NVIDIA OCRNet model is trained on Uber Text, TextOCR, and PCB text dataset. In Uber Text, all the images are street view images. And in TextOCR, most of images are with text in various scenes. In general, to get better accuracy in a specific field, more data is needed to finetune the pretrained model through TAO Toolkit.

Model versions:

  • trainable_v1.0 - Pre-trained model with ResNet backbone on scene text.
  • deployable_v1.0 - Models deployable with ResNet backbone.
  • trainable_v2.0 - Pre-trained model with FAN backbone on scene text.
  • deployable_v2.0 - Model depolyable with FAN backbone on scene text.
  • trainable_v2.1 - Pre-trained model with FAN backbone on PCB text.
  • deployable_v2.1 - Model depolyable with FAN backbone on PCB text.



  • Baek, J., Kim, G., Lee, J., Park, S., Han, D., Yun, S., ... & Lee, H. (2019). What is wrong with scene text recognition model comparisons? dataset and model analysis. In Proceedings of the IEEE/CVF international conference on computer vision (pp. 4715-4723).
  • Zhang, Y., Gueguen, L., Zharkov, I., Zhang, P., Seifert, K., & Kadlec, B. (2017, July). Uber-text: A large-scale dataset for optical character recognition from street-level imagery. In SUNw: Scene Understanding Workshop-CVPR (Vol. 2017, p. 5).
  • Singh, A., Pang, G., Toh, M., Huang, J., Galuba, W., & Hassner, T. (2021). Textocr: Towards large-scale end-to-end reasoning for arbitrary-shaped scene text. In Proceedings of the IEEE/CVF conference on computer vision and pattern recognition (pp. 8802-8812)
  • Graves, Alex, et al. "Connectionist temporal classification: labelling unsegmented sequence data with recurrent neural networks." In: Proceedings of the 23rd international conference on Machine learning (2006)
  • He, K., Zhang, X., Ren, S., Sun, J.: Deep Residual Learning for Image Recognition. In: CVPR (2015)
  • Zhou, D., Yu, Z., Xie, E., Xiao, C., Anandkumar, A., Feng, J., & Alvarez, J. M. (2022, June). Understanding the robustness in vision transformers. In International Conference on Machine Learning (pp. 27378-27394). PMLR.
  • Kuo, C. W., Ashmore, J. D., Huggins, D., & Kira, Z. (2019, January). Data-efficient graph embedding learning for PCB component detection. In 2019 IEEE Winter Conference on Applications of Computer Vision (WACV) (pp. 551-560). IEEE.
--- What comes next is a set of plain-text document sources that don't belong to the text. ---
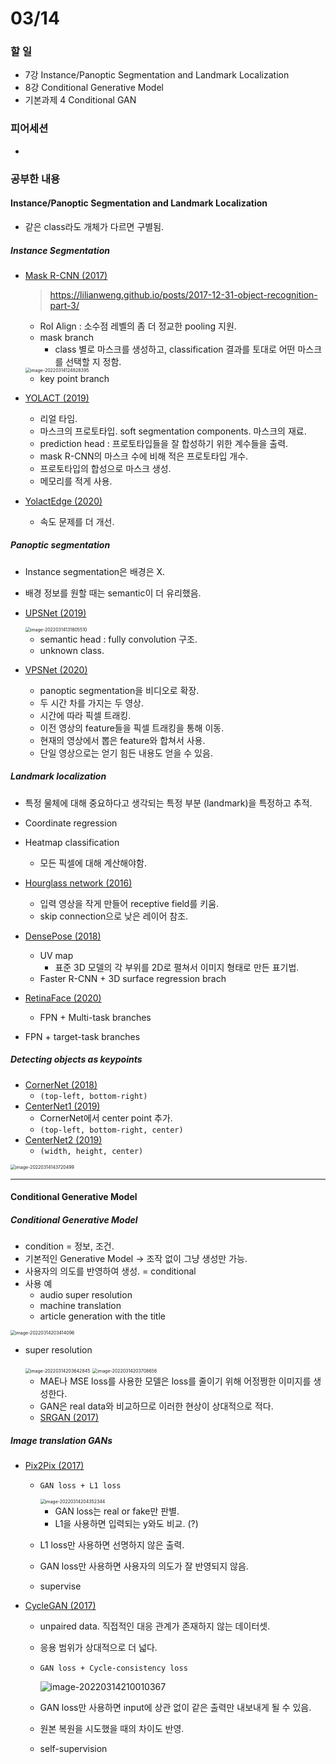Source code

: # 03/14

### 할 일

* 7강 Instance/Panoptic Segmentation and Landmark Localization
* 8강 Conditional Generative Model
* 기본과제 4 Conditional GAN



### 피어세션

* 



### 공부한 내용

#### Instance/Panoptic Segmentation and Landmark Localization

* 같은 class라도 개체가 다르면 구별됨.



##### Instance Segmentation

* [Mask R-CNN (2017)](https://arxiv.org/abs/1703.06870)

  > https://lilianweng.github.io/posts/2017-12-31-object-recognition-part-3/

  * RoI Align : 소수점 레벨의 좀 더 정교한 pooling 지원.
  * mask branch
    * class 별로 마스크를 생성하고, classification 결과를 토대로 어떤 마스크를 선택할 지 정함.

  <img src="0314.assets/image-20220314124828395.png" alt="image-20220314124828395" style="zoom:50%;" />

  * key point branch



* [YOLACT (2019)](https://arxiv.org/abs/1904.02689)
  * 리얼 타임.
  * 마스크의 프로토타입. soft segmentation components. 마스크의 재료.
  * prediction head : 프로토타입들을 잘 합성하기 위한 계수들을 출력.
  * mask R-CNN의 마스크 수에 비해 적은 프로토타입 개수.
  * 프로토타입의 합성으로 마스크 생성.
  * 메모리를 적게 사용.



* [YolactEdge (2020)](https://arxiv.org/abs/2012.12259)
  * 속도 문제를 더 개선.



##### Panoptic segmentation

* Instance segmentation은 배경은 X.
* 배경 정보를 원할 때는 semantic이 더 유리했음.



* [UPSNet (2019)](https://arxiv.org/abs/1901.03784)

  <img src="0314.assets/image-20220314131805510.png" alt="image-20220314131805510" style="zoom:50%;" />

  * semantic head : fully convolution 구조.
  * unknown class.



* [VPSNet (2020)](https://arxiv.org/abs/2006.11339)
  * panoptic segmentation을 비디오로 확장.
  * 두 시간 차를 가지는 두 영상.
  * 시간에 따라 픽셀 트래킹.
  * 이전 영상의 feature들을 픽셀 트래킹을 통해 이동.
  * 현재의 영상에서 뽑은 feature와 합쳐서 사용.
  * 단일 영상으로는 얻기 힘든 내용도 얻을 수 있음.



##### Landmark localization

* 특정 물체에 대해 중요하다고 생각되는 특정 부분 (landmark)을 특정하고 추적.

* Coordinate regression

* Heatmap classification

  * 모든 픽셀에 대해 계산해야함.

  

* [Hourglass network (2016)](https://arxiv.org/abs/1603.06937)

  * 입력 영상을 작게 만들어 receptive field를 키움.
  * skip connection으로 낮은 레이어 참조.



* [DensePose (2018)]()
  * UV map
    * 표준 3D 모델의 각 부위를 2D로 펼쳐서 이미지 형태로 만든 표기법.
  * Faster R-CNN + 3D surface regression brach



* [RetinaFace (2020)](https://arxiv.org/abs/1905.00641)
  * FPN + Multi-task branches



* FPN + target-task branches



##### Detecting objects as keypoints

* [CornerNet (2018)](https://arxiv.org/abs/1808.01244)
  * `(top-left, bottom-right)`
* [CenterNet1 (2019)](https://arxiv.org/abs/1904.08189)
  * CornerNet에서 center point 추가.
  * `(top-left, bottom-right, center)`
* [CenterNet2 (2019)](https://arxiv.org/abs/1904.07850)
  * `(width, height, center)`

<img src="0314.assets/image-20220314143720499.png" alt="image-20220314143720499" style="zoom:50%;" />

---



#### Conditional Generative Model

##### Conditional Generative Model

* condition = 정보, 조건.
* 기본적인 Generative Model → 조작 없이 그냥 생성만 가능.
* 사용자의 의도를 반영하여 생성. = conditional
* 사용 예
  * audio super resolution
  * machine translation
  * article generation with the title

<img src="0314.assets/image-20220314203414096.png" alt="image-20220314203414096" style="zoom:50%;" />



* super resolution 

  <img src="0314.assets/image-20220314203642845.png" alt="image-20220314203642845" style="zoom:50%;" />

  <img src="0314.assets/image-20220314203708656.png" alt="image-20220314203708656" style="zoom:50%;" />

  * MAE나 MSE loss를 사용한 모델은 loss를 줄이기 위해 어정쩡한 이미지를 생성한다.
  * GAN은 real data와 비교하므로 이러한 현상이 상대적으로 적다.
  * [SRGAN (2017)](https://arxiv.org/abs/1609.04802)



##### Image translation GANs

* [Pix2Pix (2017)](https://arxiv.org/abs/1611.07004)

  * `GAN loss + L1 loss`

    <img src="0314.assets/image-20220314204352344.png" alt="image-20220314204352344" style="zoom:50%;" />

    * GAN loss는 real or fake만 판별.
    * L1을 사용하면 입력되는 y와도 비교. (?)

  * L1 loss만 사용하면 선명하지 않은 출력.

  * GAN loss만 사용하면 사용자의 의도가 잘 반영되지 않음.

  * supervise



* [CycleGAN (2017)](https://arxiv.org/abs/1703.10593)

  * unpaired data. 직접적인 대응 관계가 존재하지 않는 데이터셋.

  * 응용 범위가 상대적으로 더 넓다.

  * `GAN loss + Cycle-consistency loss`

    ![image-20220314210010367](0314.assets/image-20220314210010367.png)

  * GAN loss만 사용하면 input에 상관 없이 같은 출력만 내보내게 될 수 있음.

  * 원본 복원을 시도했을 때의 차이도 반영.

  * self-supervision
Using TAO Pre-trained Models


License to use these models is covered by the Model EULA. By downloading the unpruned or pruned version of the model, you accept the terms and conditions of these licenses.

Technical blogs

Suggested reading

Ethical AI

NVIDIA OCRNet model recognizes optical characters.

NVIDIA’s platforms and application frameworks enable developers to build a wide array of AI applications. Consider potential algorithmic bias when choosing or creating the models being deployed. Work with the model’s developer to ensure that it meets the requirements for the relevant industry and use case; that the necessary instruction and documentation are provided to understand error rates, confidence intervals, and results; and that the model is being used under the conditions and in the manner intended.